[Saved entries]
# # # #
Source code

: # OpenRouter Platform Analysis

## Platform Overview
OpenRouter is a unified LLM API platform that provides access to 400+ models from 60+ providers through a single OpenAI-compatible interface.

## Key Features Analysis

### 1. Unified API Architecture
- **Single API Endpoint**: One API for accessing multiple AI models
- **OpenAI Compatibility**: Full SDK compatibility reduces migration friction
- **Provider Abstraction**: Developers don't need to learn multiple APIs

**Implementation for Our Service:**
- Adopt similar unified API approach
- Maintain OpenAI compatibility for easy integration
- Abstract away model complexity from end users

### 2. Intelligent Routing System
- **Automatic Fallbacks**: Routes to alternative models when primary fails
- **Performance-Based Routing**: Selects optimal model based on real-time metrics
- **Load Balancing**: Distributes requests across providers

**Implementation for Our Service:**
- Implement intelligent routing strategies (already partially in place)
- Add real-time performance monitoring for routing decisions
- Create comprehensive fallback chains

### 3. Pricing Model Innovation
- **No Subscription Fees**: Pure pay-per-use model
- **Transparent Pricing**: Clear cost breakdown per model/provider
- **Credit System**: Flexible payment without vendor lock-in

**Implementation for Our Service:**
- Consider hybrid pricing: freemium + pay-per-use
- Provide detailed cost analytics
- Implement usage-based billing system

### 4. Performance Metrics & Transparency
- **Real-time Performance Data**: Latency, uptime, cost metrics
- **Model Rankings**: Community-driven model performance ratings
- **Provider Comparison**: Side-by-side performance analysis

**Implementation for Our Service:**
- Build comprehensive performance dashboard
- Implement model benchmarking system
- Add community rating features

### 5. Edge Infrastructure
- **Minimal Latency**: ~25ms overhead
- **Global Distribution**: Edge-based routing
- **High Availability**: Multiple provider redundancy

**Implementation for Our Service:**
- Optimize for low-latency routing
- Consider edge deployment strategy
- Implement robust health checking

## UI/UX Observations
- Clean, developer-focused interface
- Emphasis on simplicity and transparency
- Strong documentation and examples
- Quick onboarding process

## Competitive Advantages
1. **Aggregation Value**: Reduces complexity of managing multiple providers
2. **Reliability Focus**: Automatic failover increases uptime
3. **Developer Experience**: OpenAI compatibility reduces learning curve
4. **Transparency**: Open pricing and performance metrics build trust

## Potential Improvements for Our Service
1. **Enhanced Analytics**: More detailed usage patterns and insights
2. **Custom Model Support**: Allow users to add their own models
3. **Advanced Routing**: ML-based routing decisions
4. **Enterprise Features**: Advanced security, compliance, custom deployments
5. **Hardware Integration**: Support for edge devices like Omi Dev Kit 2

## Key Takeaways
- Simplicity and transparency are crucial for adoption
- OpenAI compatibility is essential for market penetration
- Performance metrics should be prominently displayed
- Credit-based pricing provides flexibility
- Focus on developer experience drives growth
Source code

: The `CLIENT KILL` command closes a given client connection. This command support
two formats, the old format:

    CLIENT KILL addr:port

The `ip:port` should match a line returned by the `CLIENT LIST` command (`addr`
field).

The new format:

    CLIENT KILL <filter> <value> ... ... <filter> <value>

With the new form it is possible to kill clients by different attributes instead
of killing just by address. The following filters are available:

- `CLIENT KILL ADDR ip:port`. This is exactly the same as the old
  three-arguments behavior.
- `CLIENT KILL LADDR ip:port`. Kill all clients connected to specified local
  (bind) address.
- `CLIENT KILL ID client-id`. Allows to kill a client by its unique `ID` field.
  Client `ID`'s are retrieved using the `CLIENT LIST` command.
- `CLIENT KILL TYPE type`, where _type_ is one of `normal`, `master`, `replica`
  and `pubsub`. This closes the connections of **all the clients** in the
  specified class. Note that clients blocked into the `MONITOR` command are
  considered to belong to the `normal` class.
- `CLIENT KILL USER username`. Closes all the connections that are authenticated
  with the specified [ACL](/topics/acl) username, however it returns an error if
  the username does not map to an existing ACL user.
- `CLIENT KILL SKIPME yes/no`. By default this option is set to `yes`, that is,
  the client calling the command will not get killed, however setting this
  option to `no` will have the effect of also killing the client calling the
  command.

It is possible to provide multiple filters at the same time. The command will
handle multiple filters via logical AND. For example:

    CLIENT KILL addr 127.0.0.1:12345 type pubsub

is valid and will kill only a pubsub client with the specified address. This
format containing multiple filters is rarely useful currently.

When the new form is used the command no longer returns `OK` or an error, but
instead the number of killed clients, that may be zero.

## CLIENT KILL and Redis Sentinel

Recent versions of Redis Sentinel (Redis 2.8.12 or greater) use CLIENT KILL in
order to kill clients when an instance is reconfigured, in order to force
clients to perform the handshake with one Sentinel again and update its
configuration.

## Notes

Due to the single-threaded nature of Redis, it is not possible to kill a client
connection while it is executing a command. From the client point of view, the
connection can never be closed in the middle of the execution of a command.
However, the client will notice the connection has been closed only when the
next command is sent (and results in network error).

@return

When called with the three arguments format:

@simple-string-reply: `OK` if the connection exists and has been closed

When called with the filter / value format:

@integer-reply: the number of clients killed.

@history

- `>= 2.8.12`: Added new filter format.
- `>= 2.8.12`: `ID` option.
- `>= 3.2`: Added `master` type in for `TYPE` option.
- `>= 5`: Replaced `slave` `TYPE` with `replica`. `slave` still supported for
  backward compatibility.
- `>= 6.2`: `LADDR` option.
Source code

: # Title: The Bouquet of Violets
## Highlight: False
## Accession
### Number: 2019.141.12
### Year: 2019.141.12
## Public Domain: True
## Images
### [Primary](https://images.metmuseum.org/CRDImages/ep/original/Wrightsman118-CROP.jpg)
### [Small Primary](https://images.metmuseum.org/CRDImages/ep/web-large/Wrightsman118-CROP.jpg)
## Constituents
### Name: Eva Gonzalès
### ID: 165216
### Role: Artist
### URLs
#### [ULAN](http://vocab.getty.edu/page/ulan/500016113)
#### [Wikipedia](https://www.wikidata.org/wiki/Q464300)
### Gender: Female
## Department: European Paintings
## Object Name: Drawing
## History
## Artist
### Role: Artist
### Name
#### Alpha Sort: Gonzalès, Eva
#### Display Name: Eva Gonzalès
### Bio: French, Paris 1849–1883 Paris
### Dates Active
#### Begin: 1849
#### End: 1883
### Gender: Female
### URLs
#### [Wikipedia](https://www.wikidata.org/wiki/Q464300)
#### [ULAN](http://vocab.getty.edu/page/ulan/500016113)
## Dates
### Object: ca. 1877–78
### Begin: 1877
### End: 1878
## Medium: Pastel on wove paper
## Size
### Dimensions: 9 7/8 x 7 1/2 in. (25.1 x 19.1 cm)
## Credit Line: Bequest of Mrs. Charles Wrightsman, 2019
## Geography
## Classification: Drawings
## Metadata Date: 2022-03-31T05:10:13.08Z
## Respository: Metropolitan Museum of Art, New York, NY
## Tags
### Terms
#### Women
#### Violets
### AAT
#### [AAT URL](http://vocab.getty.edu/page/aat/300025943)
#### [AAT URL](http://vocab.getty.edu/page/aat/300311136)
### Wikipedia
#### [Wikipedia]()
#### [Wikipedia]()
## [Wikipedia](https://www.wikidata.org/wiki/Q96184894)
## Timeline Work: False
# # # #
Task to complete
Copy out the entries. Change nothing.

Exercise answer
Source code

: # OpenRouter Platform Analysis

## Platform Overview
OpenRouter is a unified LLM API platform that provides access to 400+ models from 60+ providers through a single OpenAI-compatible interface.

## Key Features Analysis

### 1. Unified API Architecture
- **Single API Endpoint**: One API for accessing multiple AI models
- **OpenAI Compatibility**: Full SDK compatibility reduces migration friction
- **Provider Abstraction**: Developers don't need to learn multiple APIs

**Implementation for Our Service:**
- Adopt similar unified API approach
- Maintain OpenAI compatibility for easy integration
- Abstract away model complexity from end users

### 2. Intelligent Routing System
- **Automatic Fallbacks**: Routes to alternative models when primary fails
- **Performance-Based Routing**: Selects optimal model based on real-time metrics
- **Load Balancing**: Distributes requests across providers

**Implementation for Our Service:**
- Implement intelligent routing strategies (already partially in place)
- Add real-time performance monitoring for routing decisions
- Create comprehensive fallback chains

### 3. Pricing Model Innovation
- **No Subscription Fees**: Pure pay-per-use model
- **Transparent Pricing**: Clear cost breakdown per model/provider
- **Credit System**: Flexible payment without vendor lock-in

**Implementation for Our Service:**
- Consider hybrid pricing: freemium + pay-per-use
- Provide detailed cost analytics
- Implement usage-based billing system

### 4. Performance Metrics & Transparency
- **Real-time Performance Data**: Latency, uptime, cost metrics
- **Model Rankings**: Community-driven model performance ratings
- **Provider Comparison**: Side-by-side performance analysis

**Implementation for Our Service:**
- Build comprehensive performance dashboard
- Implement model benchmarking system
- Add community rating features

### 5. Edge Infrastructure
- **Minimal Latency**: ~25ms overhead
- **Global Distribution**: Edge-based routing
- **High Availability**: Multiple provider redundancy

**Implementation for Our Service:**
- Optimize for low-latency routing
- Consider edge deployment strategy
- Implement robust health checking

## UI/UX Observations
- Clean, developer-focused interface
- Emphasis on simplicity and transparency
- Strong documentation and examples
- Quick onboarding process

## Competitive Advantages
1. **Aggregation Value**: Reduces complexity of managing multiple providers
2. **Reliability Focus**: Automatic failover increases uptime
3. **Developer Experience**: OpenAI compatibility reduces learning curve
4. **Transparency**: Open pricing and performance metrics build trust

## Potential Improvements for Our Service
1. **Enhanced Analytics**: More detailed usage patterns and insights
2. **Custom Model Support**: Allow users to add their own models
3. **Advanced Routing**: ML-based routing decisions
4. **Enterprise Features**: Advanced security, compliance, custom deployments
5. **Hardware Integration**: Support for edge devices like Omi Dev Kit 2

## Key Takeaways
- Simplicity and transparency are crucial for adoption
- OpenAI compatibility is essential for market penetration
- Performance metrics should be prominently displayed
- Credit-based pricing provides flexibility
- Focus on developer experience drives growth
Source code

: The `CLIENT KILL` command closes a given client connection. This command support
two formats, the old format:

    CLIENT KILL addr:port

The `ip:port` should match a line returned by the `CLIENT LIST` command (`addr`
field).

The new format:

    CLIENT KILL <filter> <value> ... ... <filter> <value>

With the new form it is possible to kill clients by different attributes instead
of killing just by address. The following filters are available:

- `CLIENT KILL ADDR ip:port`. This is exactly the same as the old
  three-arguments behavior.
- `CLIENT KILL LADDR ip:port`. Kill all clients connected to specified local
  (bind) address.
- `CLIENT KILL ID client-id`. Allows to kill a client by its unique `ID` field.
  Client `ID`'s are retrieved using the `CLIENT LIST` command.
- `CLIENT KILL TYPE type`, where _type_ is one of `normal`, `master`, `replica`
  and `pubsub`. This closes the connections of **all the clients** in the
  specified class. Note that clients blocked into the `MONITOR` command are
  considered to belong to the `normal` class.
- `CLIENT KILL USER username`. Closes all the connections that are authenticated
  with the specified [ACL](/topics/acl) username, however it returns an error if
  the username does not map to an existing ACL user.
- `CLIENT KILL SKIPME yes/no`. By default this option is set to `yes`, that is,
  the client calling the command will not get killed, however setting this
  option to `no` will have the effect of also killing the client calling the
  command.

It is possible to provide multiple filters at the same time. The command will
handle multiple filters via logical AND. For example:

    CLIENT KILL addr 127.0.0.1:12345 type pubsub

is valid and will kill only a pubsub client with the specified address. This
format containing multiple filters is rarely useful currently.

When the new form is used the command no longer returns `OK` or an error, but
instead the number of killed clients, that may be zero.

## CLIENT KILL and Redis Sentinel

Recent versions of Redis Sentinel (Redis 2.8.12 or greater) use CLIENT KILL in
order to kill clients when an instance is reconfigured, in order to force
clients to perform the handshake with one Sentinel again and update its
configuration.

## Notes

Due to the single-threaded nature of Redis, it is not possible to kill a client
connection while it is executing a command. From the client point of view, the
connection can never be closed in the middle of the execution of a command.
However, the client will notice the connection has been closed only when the
next command is sent (and results in network error).

@return

When called with the three arguments format:

@simple-string-reply: `OK` if the connection exists and has been closed

When called with the filter / value format:

@integer-reply: the number of clients killed.

@history

- `>= 2.8.12`: Added new filter format.
- `>= 2.8.12`: `ID` option.
- `>= 3.2`: Added `master` type in for `TYPE` option.
- `>= 5`: Replaced `slave` `TYPE` with `replica`. `slave` still supported for
  backward compatibility.
- `>= 6.2`: `LADDR` option.
Source code

: # Title: The Bouquet of Violets
## Highlight: False
## Accession
### Number: 2019.141.12
### Year: 2019.141.12
## Public Domain: True
## Images
### [Primary](https://images.metmuseum.org/CRDImages/ep/original/Wrightsman118-CROP.jpg)
### [Small Primary](https://images.metmuseum.org/CRDImages/ep/web-large/Wrightsman118-CROP.jpg)
## Constituents
### Name: Eva Gonzalès
### ID: 165216
### Role: Artist
### URLs
#### [ULAN](http://vocab.getty.edu/page/ulan/500016113)
#### [Wikipedia](https://www.wikidata.org/wiki/Q464300)
### Gender: Female
## Department: European Paintings
## Object Name: Drawing
## History
## Artist
### Role: Artist
### Name
#### Alpha Sort: Gonzalès, Eva
#### Display Name: Eva Gonzalès
### Bio: French, Paris 1849–1883 Paris
### Dates Active
#### Begin: 1849
#### End: 1883
### Gender: Female
### URLs
#### [Wikipedia](https://www.wikidata.org/wiki/Q464300)
#### [ULAN](http://vocab.getty.edu/page/ulan/500016113)
## Dates
### Object: ca. 1877–78
### Begin: 1877
### End: 1878
## Medium: Pastel on wove paper
## Size
### Dimensions: 9 7/8 x 7 1/2 in. (25.1 x 19.1 cm)
## Credit Line: Bequest of Mrs. Charles Wrightsman, 2019
## Geography
## Classification: Drawings
## Metadata Date: 2022-03-31T05:10:13.08Z
## Respository: Metropolitan Museum of Art, New York, NY
## Tags
### Terms
#### Women
#### Violets
### AAT
#### [AAT URL](http://vocab.getty.edu/page/aat/300025943)
#### [AAT URL](http://vocab.getty.edu/page/aat/300311136)
### Wikipedia
#### [Wikipedia]()
#### [Wikipedia]()
## [Wikipedia](https://www.wikidata.org/wiki/Q96184894)
## Timeline Work: False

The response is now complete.